**Assignment**. Could you set down exactly the lines of the data below, starting at the one that holds "cBackup is built" and ending at the one that holds "because of context.", both included, and only those?

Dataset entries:
________________________

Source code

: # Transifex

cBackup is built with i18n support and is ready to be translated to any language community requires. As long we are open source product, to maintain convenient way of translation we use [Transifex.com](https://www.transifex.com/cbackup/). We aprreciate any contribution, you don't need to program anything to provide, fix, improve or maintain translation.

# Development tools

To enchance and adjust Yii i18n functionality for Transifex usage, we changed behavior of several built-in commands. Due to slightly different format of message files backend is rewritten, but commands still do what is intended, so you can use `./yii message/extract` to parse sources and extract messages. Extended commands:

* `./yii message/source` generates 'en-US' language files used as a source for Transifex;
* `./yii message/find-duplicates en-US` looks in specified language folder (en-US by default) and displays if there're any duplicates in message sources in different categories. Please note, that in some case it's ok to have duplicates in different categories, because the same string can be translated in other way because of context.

________________________

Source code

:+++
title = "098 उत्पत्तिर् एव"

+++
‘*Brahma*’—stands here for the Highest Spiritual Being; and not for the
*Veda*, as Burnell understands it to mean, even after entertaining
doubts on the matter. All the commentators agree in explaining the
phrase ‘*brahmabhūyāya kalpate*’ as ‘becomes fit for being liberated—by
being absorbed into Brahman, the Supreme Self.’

________________________

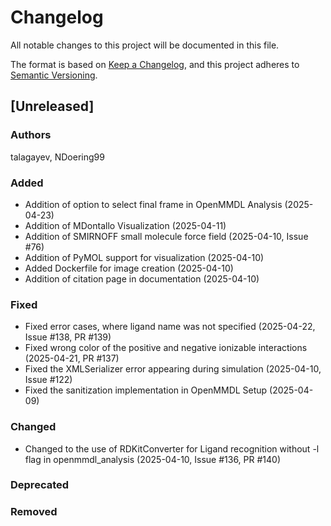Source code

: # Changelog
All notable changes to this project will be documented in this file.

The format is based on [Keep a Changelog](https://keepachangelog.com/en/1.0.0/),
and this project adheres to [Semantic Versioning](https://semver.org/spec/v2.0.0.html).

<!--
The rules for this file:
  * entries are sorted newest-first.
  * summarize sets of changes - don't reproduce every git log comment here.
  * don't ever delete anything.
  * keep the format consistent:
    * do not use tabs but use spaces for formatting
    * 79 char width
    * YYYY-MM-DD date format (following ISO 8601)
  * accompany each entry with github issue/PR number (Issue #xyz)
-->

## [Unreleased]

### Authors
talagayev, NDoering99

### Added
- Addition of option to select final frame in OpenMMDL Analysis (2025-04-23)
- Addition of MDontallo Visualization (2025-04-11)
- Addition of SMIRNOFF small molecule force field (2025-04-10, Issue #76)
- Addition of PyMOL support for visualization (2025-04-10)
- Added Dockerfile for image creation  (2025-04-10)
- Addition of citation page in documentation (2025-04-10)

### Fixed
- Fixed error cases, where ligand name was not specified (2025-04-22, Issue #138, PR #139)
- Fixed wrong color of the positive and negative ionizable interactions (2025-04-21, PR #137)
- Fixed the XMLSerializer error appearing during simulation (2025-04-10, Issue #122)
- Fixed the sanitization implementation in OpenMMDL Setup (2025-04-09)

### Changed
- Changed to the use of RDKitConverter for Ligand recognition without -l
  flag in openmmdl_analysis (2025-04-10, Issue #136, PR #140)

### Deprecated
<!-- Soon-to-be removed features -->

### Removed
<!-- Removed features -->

________________________

**Solution**.
cBackup is built with i18n support and is ready to be translated to any language community requires. As long we are open source product, to maintain convenient way of translation we use [Transifex.com](https://www.transifex.com/cbackup/). We aprreciate any contribution, you don't need to program anything to provide, fix, improve or maintain translation.

# Development tools

To enchance and adjust Yii i18n functionality for Transifex usage, we changed behavior of several built-in commands. Due to slightly different format of message files backend is rewritten, but commands still do what is intended, so you can use `./yii message/extract` to parse sources and extract messages. Extended commands:

* `./yii message/source` generates 'en-US' language files used as a source for Transifex;
* `./yii message/find-duplicates en-US` looks in specified language folder (en-US by default) and displays if there're any duplicates in message sources in different categories. Please note, that in some case it's ok to have duplicates in different categories, because the same string can be translated in other way because of context.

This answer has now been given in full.